Omicidio Pozzi, la figlia evita il carcere: "Mancano prove"

Il Riesame bis nega l’arresto chiesto dalla Procura

Simona Pozzi  al funerale del padre Maurizio

Simona Pozzi al funerale del padre Maurizio

Milano, 18 aprile 2019 - «Non ci sono prove». E la 46enne Simona Pozzi, accusata dalla Procura di Milano di essere la mandante dell’omicidio del padre, evita il carcere. Il Tribunale del Riesame, nell’ultima tappa di una complessa vicenda giudiziaria, ha detto no all’arresto della donna, che resta indagata a piede libero per omicidio volontario. Storico commerciante di scarpe di Affori, Maurizio Pozzi fu ucciso nel suo appartamento in via Carli il 5 febbraio 2016. Le indagini della Squadra mobile puntarono sulla figlia, che secondo le accuse avrebbe commissionato il delitto per motivi economici.

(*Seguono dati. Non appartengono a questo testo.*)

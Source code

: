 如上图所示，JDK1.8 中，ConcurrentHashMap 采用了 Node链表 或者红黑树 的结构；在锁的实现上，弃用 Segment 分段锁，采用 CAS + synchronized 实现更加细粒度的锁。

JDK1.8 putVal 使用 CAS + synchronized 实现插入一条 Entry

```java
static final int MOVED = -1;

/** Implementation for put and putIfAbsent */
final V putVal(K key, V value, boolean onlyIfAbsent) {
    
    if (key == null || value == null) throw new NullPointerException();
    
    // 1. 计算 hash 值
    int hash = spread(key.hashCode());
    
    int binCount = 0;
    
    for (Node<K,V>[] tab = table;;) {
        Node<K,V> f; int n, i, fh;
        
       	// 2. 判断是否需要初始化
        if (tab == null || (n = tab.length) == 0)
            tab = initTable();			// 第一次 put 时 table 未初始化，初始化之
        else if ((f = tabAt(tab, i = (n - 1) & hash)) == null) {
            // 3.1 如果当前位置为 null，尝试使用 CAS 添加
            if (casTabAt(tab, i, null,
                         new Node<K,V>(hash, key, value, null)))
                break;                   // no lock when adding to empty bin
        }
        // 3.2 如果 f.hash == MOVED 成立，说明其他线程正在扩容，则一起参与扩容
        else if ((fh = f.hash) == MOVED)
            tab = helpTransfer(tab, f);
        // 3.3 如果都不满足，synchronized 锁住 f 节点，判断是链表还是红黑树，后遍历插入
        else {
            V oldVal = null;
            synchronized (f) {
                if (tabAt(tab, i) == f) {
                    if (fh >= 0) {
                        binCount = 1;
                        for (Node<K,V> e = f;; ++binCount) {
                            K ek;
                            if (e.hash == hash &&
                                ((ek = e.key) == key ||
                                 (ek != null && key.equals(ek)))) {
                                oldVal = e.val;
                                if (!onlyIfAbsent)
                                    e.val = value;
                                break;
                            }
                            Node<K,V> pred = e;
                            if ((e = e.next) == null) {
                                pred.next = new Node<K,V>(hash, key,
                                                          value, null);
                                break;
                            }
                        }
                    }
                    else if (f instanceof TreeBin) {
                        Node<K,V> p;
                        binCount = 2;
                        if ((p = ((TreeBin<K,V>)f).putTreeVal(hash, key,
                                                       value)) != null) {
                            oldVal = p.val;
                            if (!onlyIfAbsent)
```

Ma il gip di Milano ha negato la custodia in carcere chiesta dai pm Alberto Nobili e Antonio Pavan. La Procura ha presentato quindi ricorso al Riesame che, nel primo giudizio, ha dato parere positivo all’arresto emettendo una ordinanza di custodia cautelare nei confronti della 46enne. Giudizio ribaltato però dalla Cassazione che, accogliendo il ricorso della difesa di Pozzi, ha annullato il provvedimento rimandando la decisione ad altri giudici del Riesame. Giudici che, questa volta, hanno detto no.

Non si sono discostati dalla linea della Suprema Corte che lo scorso gennaio ha scritto che, in sostanza, mancano le prove che conducano a lei come mandante dell’omicidio di oltre tre anni fa. La Cassazione, però, ha precisato che «vi sono plurimi indizi» del fatto che nel 2013 la donna «aveva dato mandato ad alcuni soggetti di aggredire il padre» nella Bergamasca. Anche su quest’accusa di tentato omicidio il Riesame ha bocciato l’arresto. La donna, difesa dal legale Franco Silva, è rimasta dunque sempre libera, anche se indagata per omicidio volontario e tentato omicidio. Le indagini dei pm, in particolare, avevano messo in luce che avrebbe «dilapidato» in pochi anni circa 800mila euro del patrimonio familiare, che aveva le chiavi della casa in cui è stato trovato il corpo del padre e soprattutto che avrebbe già tentato di ucciderlo in passato.

La donna, che ha continuato a gestire il negozio del padre in questi anni, è accusata, infatti, anche di aver già dato mandato, nel 2013, ad un altro uomo, arrestato, di ammazzare il padre che aveva subito un violento pestaggio. Anche per questa accusa i pm avevano chiesto l’arresto, ma il Riesame ha detto no anche perché non ci sono esigenze cautelari per un fatto di 6 anni fa. La Cassazione sull’omicidio aveva spiegato che «non è stata superata l’affermazione» del gip «circa la mancata individuazione dell’esecutore materiale (mai arrestato, ndr) nonostante la vita dell’indagata fosse stata scandagliata in ogni ambito». Un caso rimbalzato da un ufficio all’altro, con una matassa che si è ingarbugliata con lo scorrere del tempo. La Procura potrebbe, comunque, chiudere le indagini a carico della donna in vista di una richiesta di processo per omicidio. Processo che lei affronterebbe a piede libero. Sulla tranche del tentato omicidio potrà pesare anche la prescrizione.